The Clam’s of a kind staff photographer, Steve Brosnihan, is back again. After a few mix-ups that could be attributed to editor/staffer miscommunication, we decided to give Steve a very easy task. One no one could mess up. We asked him to take some pictures of Fiesta. “Great!” we thought, “He will come back with some excellent photos of confetti, children dressed in white, and carnival rides!”
This is what we got.
The Sixth Hour: Viva Siesta
While at one of the many parties and late-night open mics we frequent, my machete wielding employers asked me to produce a photo piece about something they call ‘Siesta.’ Over a very loud Fela Kuti cover they described Siesta as a colorful, local event full of pageantry and revelry that goes on for days. I kept trying to connect the revelry to the essence of an afternoon nap taken by Spaniards to evade the hottest hours of the mid-day sun and whereby they can prepare for a late day at work and long, elaborate evening meal. I was intrigued and excited to think that our fair city would host such an abstract, conceptual performance piece annually.
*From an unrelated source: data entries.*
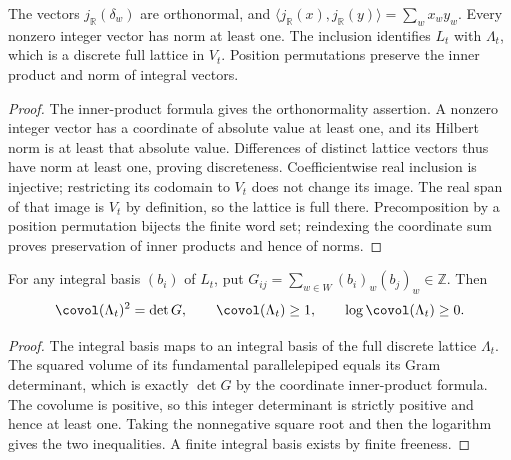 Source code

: \begin{lemma}
\label{lem:real-specht-lattice}
\leanok
The vectors $j_\mathbb R(\delta_w)$ are orthonormal, and
$\langle j_\mathbb R(x),j_\mathbb R(y)\rangle=\sum_w x_w y_w$.
Every nonzero integer vector has norm at least one. The inclusion
identifies $L_t$ with $\Lambda_t$, which is a discrete full lattice
in $V_t$. Position permutations preserve the inner product and norm
of integral vectors.
\end{lemma}
\begin{proof}
The inner-product formula gives the orthonormality assertion. A nonzero
integer vector has a coordinate of absolute value at least one, and
its Hilbert norm is at least that absolute value. Differences of distinct
lattice vectors thus have norm at least one, proving discreteness.
Coefficientwise real inclusion is injective; restricting its codomain
to $V_t$ does not change its image. The real span of that image is $V_t$
by definition, so the lattice is full there. Precomposition by a position
permutation bijects the finite word set; reindexing the coordinate sum
proves preservation of inner products and hence of norms.
\end{proof}

\begin{lemma}
\label{lem:integral-specht-covolume-nonneg}
\leanok
For any integral basis $(b_i)$ of $L_t$, put
$G_{ij}=\sum_{w\in W}(b_i)_w(b_j)_w\in\mathbb Z$. Then
\[
 \covol(\Lambda_t)^2=\det G,\qquad
 \covol(\Lambda_t)\geq1,\qquad \log\covol(\Lambda_t)\geq0.
\]
\end{lemma}
\begin{proof}
The integral basis maps to an integral basis of the full discrete
lattice $\Lambda_t$. The squared volume of its fundamental
parallelepiped equals its Gram determinant, which is exactly $\det G$
by the coordinate inner-product formula. The covolume is positive,
so this integer determinant is strictly positive and hence at least
one. Taking the nonnegative square root and then the logarithm gives
the two inequalities. A finite integral basis exists by finite freeness.
\end{proof}

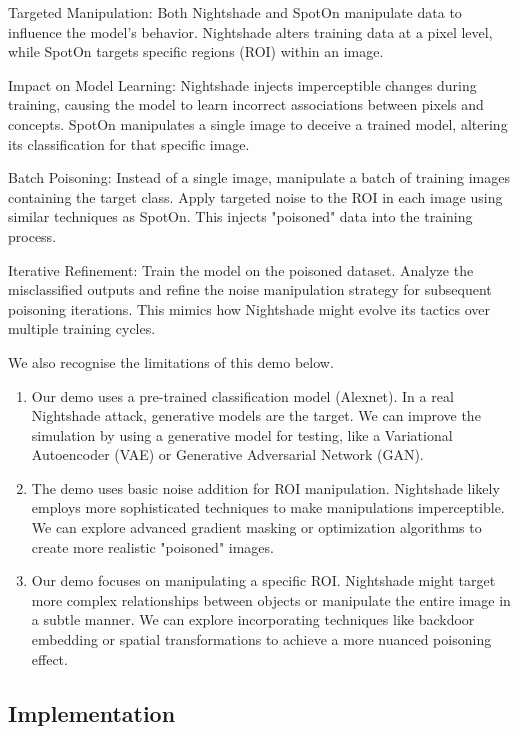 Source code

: \documentclass{article}
\begin{document}
Targeted Manipulation: Both Nightshade and SpotOn manipulate data to influence the model's behavior. Nightshade alters training data at a pixel level, while SpotOn targets specific regions (ROI) within an image.

Impact on Model Learning: Nightshade injects imperceptible changes during training, causing the model to learn incorrect associations between pixels and concepts. SpotOn manipulates a single image to deceive a trained model, altering its classification for that specific image.

Batch Poisoning: Instead of a single image, manipulate a batch of training images containing the target class. Apply targeted noise to the ROI in each image using similar techniques as SpotOn. This injects "poisoned" data into the training process.

Iterative Refinement: Train the model on the poisoned dataset. Analyze the misclassified outputs and refine the noise manipulation strategy for subsequent poisoning iterations. This mimics how Nightshade might evolve its tactics over multiple training cycles.

We also recognise the limitations of this demo below.
\begin{enumerate}
      \item Our demo uses a pre-trained classification model (Alexnet). In a real Nightshade attack, generative models are the target. We can improve the simulation by using a generative model for testing, like a Variational Autoencoder (VAE) or Generative Adversarial Network (GAN).
      
      \item The demo uses basic noise addition for ROI manipulation. Nightshade likely employs more sophisticated techniques to make manipulations imperceptible. We can explore advanced gradient masking or optimization algorithms to create more realistic "poisoned" images.
      
      \item Our demo focuses on manipulating a specific ROI. Nightshade might target more complex relationships between objects or manipulate the entire image in a subtle manner. We can explore incorporating techniques like backdoor embedding or spatial transformations to achieve a more nuanced poisoning effect.
\end{enumerate}

\subsection{Implementation}
\end{document}
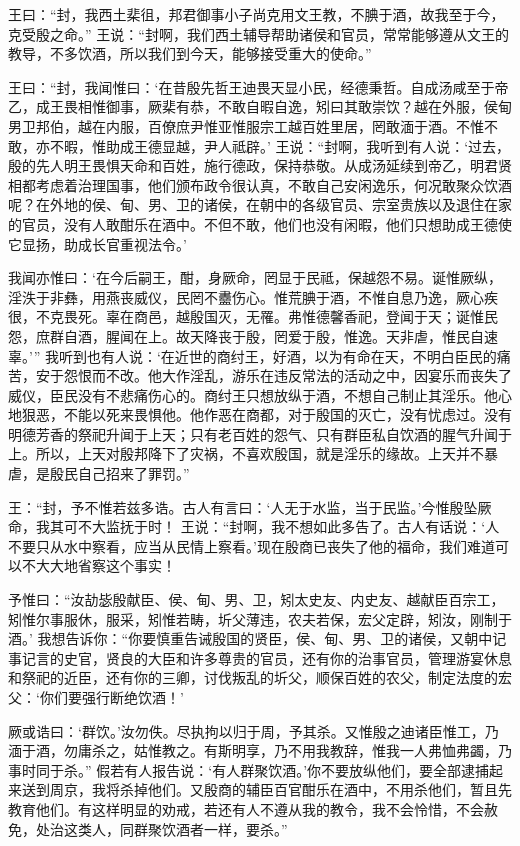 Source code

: \documentclass[12pt,UTF8]{ctexbook}
\begin{document}
王曰：“封，我西土棐徂，邦君御事小子尚克用文王教，不腆于酒，故我至于今，克受殷之命。”
王说：“封啊，我们西土辅导帮助诸侯和官员，常常能够遵从文王的教导，不多饮酒，所以我们到今天，能够接受重大的使命。”

王曰：“封，我闻惟曰：‘在昔殷先哲王迪畏天显小民，经德秉哲。自成汤咸至于帝乙，成王畏相惟御事，厥棐有恭，不敢自暇自逸，矧曰其敢崇饮？越在外服，侯甸男卫邦伯，越在内服，百僚庶尹惟亚惟服宗工越百姓里居，罔敢湎于酒。不惟不敢，亦不暇，惟助成王德显越，尹人祗辟。’
王说：“封啊，我听到有人说：‘过去，殷的先人明王畏惧天命和百姓，施行德政，保持恭敬。从成汤延续到帝乙，明君贤相都考虑着治理国事，他们颁布政令很认真，不敢自己安闲逸乐，何况敢聚众饮酒呢？在外地的侯、甸、男、卫的诸侯，在朝中的各级官员、宗室贵族以及退住在家的官员，没有人敢酣乐在酒中。不但不敢，他们也没有闲暇，他们只想助成王德使它显扬，助成长官重视法令。’

我闻亦惟曰：‘在今后嗣王，酣，身厥命，罔显于民祗，保越怨不易。诞惟厥纵，淫泆于非彝，用燕丧威仪，民罔不衋伤心。惟荒腆于酒，不惟自息乃逸，厥心疾很，不克畏死。辜在商邑，越殷国灭，无罹。弗惟德馨香祀，登闻于天；诞惟民怨，庶群自酒，腥闻在上。故天降丧于殷，罔爱于殷，惟逸。天非虐，惟民自速辜。’”
我听到也有人说：‘在近世的商纣王，好酒，以为有命在天，不明白臣民的痛苦，安于怨恨而不改。他大作淫乱，游乐在违反常法的活动之中，因宴乐而丧失了威仪，臣民没有不悲痛伤心的。商纣王只想放纵于酒，不想自己制止其淫乐。他心地狠恶，不能以死来畏惧他。他作恶在商都，对于殷国的灭亡，没有忧虑过。没有明德芳香的祭祀升闻于上天；只有老百姓的怨气、只有群臣私自饮酒的腥气升闻于上。所以，上天对殷邦降下了灾祸，不喜欢殷国，就是淫乐的缘故。上天并不暴虐，是殷民自己招来了罪罚。”

王：“封，予不惟若兹多诰。古人有言曰：‘人无于水监，当于民监。’今惟殷坠厥命，我其可不大监抚于时！
王说：“封啊，我不想如此多告了。古人有话说：‘人不要只从水中察看，应当从民情上察看。’现在殷商已丧失了他的福命，我们难道可以不大大地省察这个事实！

予惟曰：“汝劼毖殷献臣、侯、甸、男、卫，矧太史友、内史友、越献臣百宗工，矧惟尔事服休，服采，矧惟若畴，圻父薄违，农夫若保，宏父定辟，矧汝，刚制于酒。’
我想告诉你：“你要慎重告诫殷国的贤臣，侯、甸、男、卫的诸侯，又朝中记事记言的史官，贤良的大臣和许多尊贵的官员，还有你的治事官员，管理游宴休息和祭祀的近臣，还有你的三卿，讨伐叛乱的圻父，顺保百姓的农父，制定法度的宏父：‘你们要强行断绝饮酒！’

厥或诰曰：‘群饮。’汝勿佚。尽执拘以归于周，予其杀。又惟殷之迪诸臣惟工，乃湎于酒，勿庸杀之，姑惟教之。有斯明享，乃不用我教辞，惟我一人弗恤弗蠲，乃事时同于杀。”
假若有人报告说：‘有人群聚饮酒。’你不要放纵他们，要全部逮捕起来送到周京，我将杀掉他们。又殷商的辅臣百官酣乐在酒中，不用杀他们，暂且先教育他们。有这样明显的劝戒，若还有人不遵从我的教令，我不会怜惜，不会赦免，处治这类人，同群聚饮酒者一样，要杀。”
\end{document}
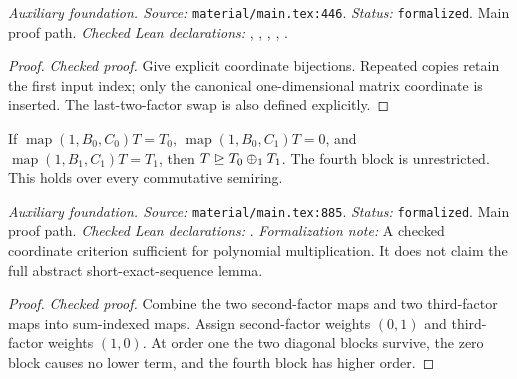 \noindent\textit{Auxiliary foundation. Source:} \texttt{material/main.tex:446}.
\textit{Status:} \texttt{formalized}. Main proof path.
\textit{Checked Lean declarations:} , , , , .

\begin{proof}
\leanok
{}
\textit{Checked proof.} Give explicit coordinate bijections. Repeated copies retain the first input index; only the canonical one-dimensional matrix coordinate is inserted. The last-two-factor swap is also defined explicitly.
\end{proof}

\renewcommand{\thetheorem}{A73}
\begin{lemma}
\label{aux:split-coefficient-degeneration}
\leanok
If $\operatorname{map}(1,B_0,C_0)T=T_0$, $\operatorname{map}(1,B_0,C_1)T=0$, and $\operatorname{map}(1,B_1,C_1)T=T_1$, then $T\trianglerighteq T_0\diamondplus T_1$. The fourth block is unrestricted. This holds over every commutative semiring.
\end{lemma}

\noindent\textit{Auxiliary foundation. Source:} \texttt{material/main.tex:885}.
\textit{Status:} \texttt{formalized}. Main proof path.
\textit{Checked Lean declarations:} .
\textit{Formalization note:} A checked coordinate criterion sufficient for polynomial multiplication. It does not claim the full abstract short-exact-sequence lemma.

\begin{proof}
\leanok
{}
\textit{Checked proof.} Combine the two second-factor maps and two third-factor maps into sum-indexed maps. Assign second-factor weights $(0,1)$ and third-factor weights $(1,0)$. At order one the two diagonal blocks survive, the zero block causes no lower term, and the fourth block has higher order.
\end{proof}

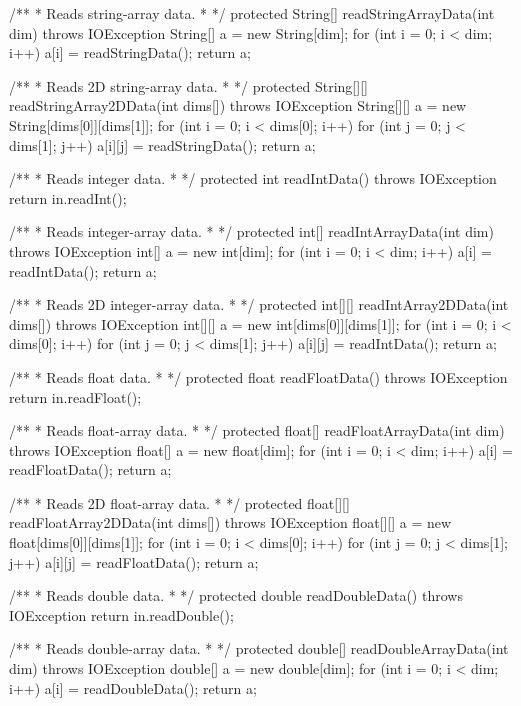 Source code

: \begin{code}
\begin{hide}
{   /**
    * Reads string-array data.
    *
    */
   protected String[] readStringArrayData(int dim) throws IOException {
      String[] a = new String[dim];
      for (int i = 0; i < dim; i++)
         a[i] = readStringData();
      return a;
   }

   /**
    * Reads 2D string-array data.
    *
    */
   protected String[][] readStringArray2DData(int dims[]) throws IOException {
      String[][] a = new String[dims[0]][dims[1]];
      for (int i = 0; i < dims[0]; i++)
         for (int j = 0; j < dims[1]; j++)
            a[i][j] = readStringData();
      return a;
   }


   /**
    * Reads integer data.
    *
    */
   protected int readIntData() throws IOException {
      return in.readInt();
   }

   /**
    * Reads integer-array data.
    *
    */
   protected int[] readIntArrayData(int dim) throws IOException {
      int[] a = new int[dim];
      for (int i = 0; i < dim; i++)
         a[i] = readIntData();
      return a;
   }

   /**
    * Reads 2D integer-array data.
    *
    */
   protected int[][] readIntArray2DData(int dims[]) throws IOException {
      int[][] a = new int[dims[0]][dims[1]];
      for (int i = 0; i < dims[0]; i++)
         for (int j = 0; j < dims[1]; j++)
            a[i][j] = readIntData();
      return a;
   }


   /**
    * Reads float data.
    *
    */
   protected float readFloatData() throws IOException {
      return in.readFloat();
   }

   /**
    * Reads float-array data.
    *
    */
   protected float[] readFloatArrayData(int dim) throws IOException {
      float[] a = new float[dim];
      for (int i = 0; i < dim; i++)
         a[i] = readFloatData();
      return a;
   }

   /**
    * Reads 2D float-array data.
    *
    */
   protected float[][] readFloatArray2DData(int dims[]) throws IOException {
      float[][] a = new float[dims[0]][dims[1]];
      for (int i = 0; i < dims[0]; i++)
         for (int j = 0; j < dims[1]; j++)
            a[i][j] = readFloatData();
      return a;
   }


   /**
    * Reads double data.
    *
    */
   protected double readDoubleData() throws IOException {
      return in.readDouble();
   }

   /**
    * Reads double-array data.
    *
    */
   protected double[] readDoubleArrayData(int dim) throws IOException {
      double[] a = new double[dim];
      for (int i = 0; i < dim; i++)
         a[i] = readDoubleData();
      return a;
   }

}
\end{hide}
\end{code}
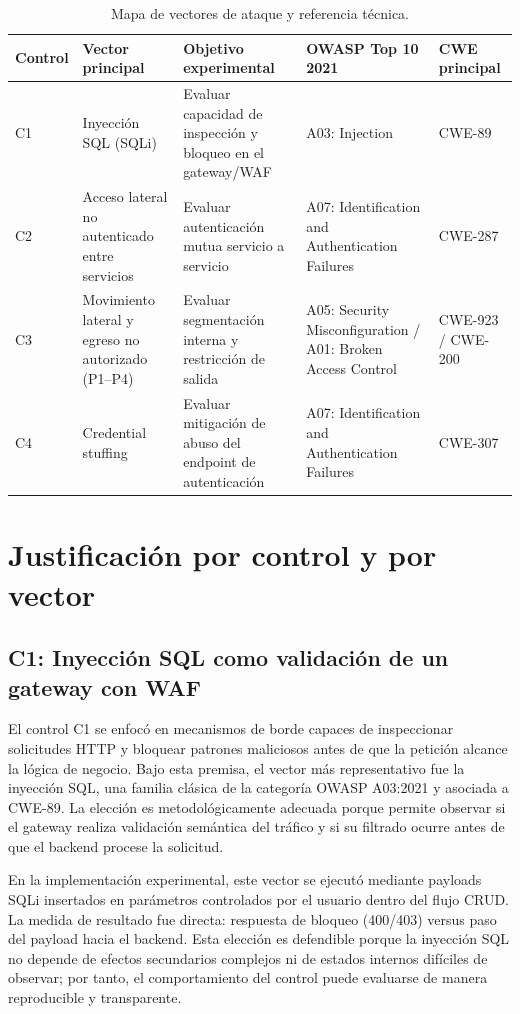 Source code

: \begin{table}[htbp]
\centering
\small
\caption{Mapa de vectores de ataque y referencia técnica.}
\label{tab:mapa-vectores-ataque}
\begin{tabular}{p{1.0cm}p{3.1cm}p{3.2cm}p{2.5cm}p{3.0cm}}
\toprule
Control & Vector principal & Objetivo experimental & OWASP Top 10 2021 & CWE principal \\
\midrule
C1 & Inyección SQL (SQLi) & Evaluar capacidad de inspección y bloqueo en el gateway/WAF & A03: Injection & CWE-89 \\
C2 & Acceso lateral no autenticado entre servicios & Evaluar autenticación mutua servicio a servicio & A07: Identification and Authentication Failures & CWE-287 \\
C3 & Movimiento lateral y egreso no autorizado (P1--P4) & Evaluar segmentación interna y restricción de salida & A05: Security Misconfiguration / A01: Broken Access Control & CWE-923 / CWE-200 \\
C4 & Credential stuffing & Evaluar mitigación de abuso del endpoint de autenticación & A07: Identification and Authentication Failures & CWE-307 \\
\bottomrule
\end{tabular}
\end{table}

\section{Justificación por control y por vector}

\subsection{C1: Inyección SQL como validación de un gateway con WAF}

El control C1 se enfocó en mecanismos de borde capaces de inspeccionar solicitudes HTTP y bloquear patrones maliciosos antes de que la petición alcance la lógica de negocio. Bajo esta premisa, el vector más representativo fue la inyección SQL, una familia clásica de la categoría OWASP A03:2021 y asociada a CWE-89. La elección es metodológicamente adecuada porque permite observar si el gateway realiza validación semántica del tráfico y si su filtrado ocurre antes de que el backend procese la solicitud.

En la implementación experimental, este vector se ejecutó mediante payloads SQLi insertados en parámetros controlados por el usuario dentro del flujo CRUD. La medida de resultado fue directa: respuesta de bloqueo (400/403) versus paso del payload hacia el backend. Esta elección es defendible porque la inyección SQL no depende de efectos secundarios complejos ni de estados internos difíciles de observar; por tanto, el comportamiento del control puede evaluarse de manera reproducible y transparente.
As the music crescendoed with blaring brass and drums, KT described a few puzzling images including something about cross dressers on a greased telephone pole. I never turn down a challenge, especially when enticed to partake in surrealism, so I agreed to take on the assignment.
An 11th year blow-in, I consider Gloucester my home now, but this Siesta thing has eluded me. The staffers insisted that I document the event during my annual family camping trip to New Hampshire. We take it right after the kids get out of school at the end of every June. When I mentioned to the Clamsters that I would have to cover Siesta from up there, they shrugged and said “OK.” Conceptual indeed!
To get in the mood, I dusted off my old CD of Marcus Miller and Miles Davis playing “Music from Siesta” the soundtrack from the somewhat obscure 1987 art film by Mary Lambert and put it on repeat for the 4 hour drive. If traveling alone, I would have played my vinyl copy, but the 3-axis active turntable isolation gimbal takes up too much space in the family minivan. I had to settle for the grainy harshness of digital. Anything for the kids. For imagery, I loaded some fresh film into my newly acquired Rolleiflex SL 35M sporting a Zeiss licensed 50mm f 1.8 planar: Six blades of Petzval-like bokeh when wide open. The fungus in the lens is minor, worse in the pentaprism, but it’s still a great shooter. Every time I lift the camera to my face, I can smell the basement that the camera must have been stored in for the past 30 years. Odors always activate my memories. This species of mold must have also inhabited the day bed I often napped on as a kid over at my grandmother’s house—a perfect ambiance for the task at hand. In honor of the sixth hour after dawn, all the shots happened under the glare of a bright midday orb.
I briefly toyed with the idea of scheduling our annual camping trip later in the summer next year but finally decided that the mystery of Siesta should forever continue as a haunting dream-state in the annals of my family lore. Viva Siesta!
Stunning timing each year on your vacation out of town. I wish I’d thought of that.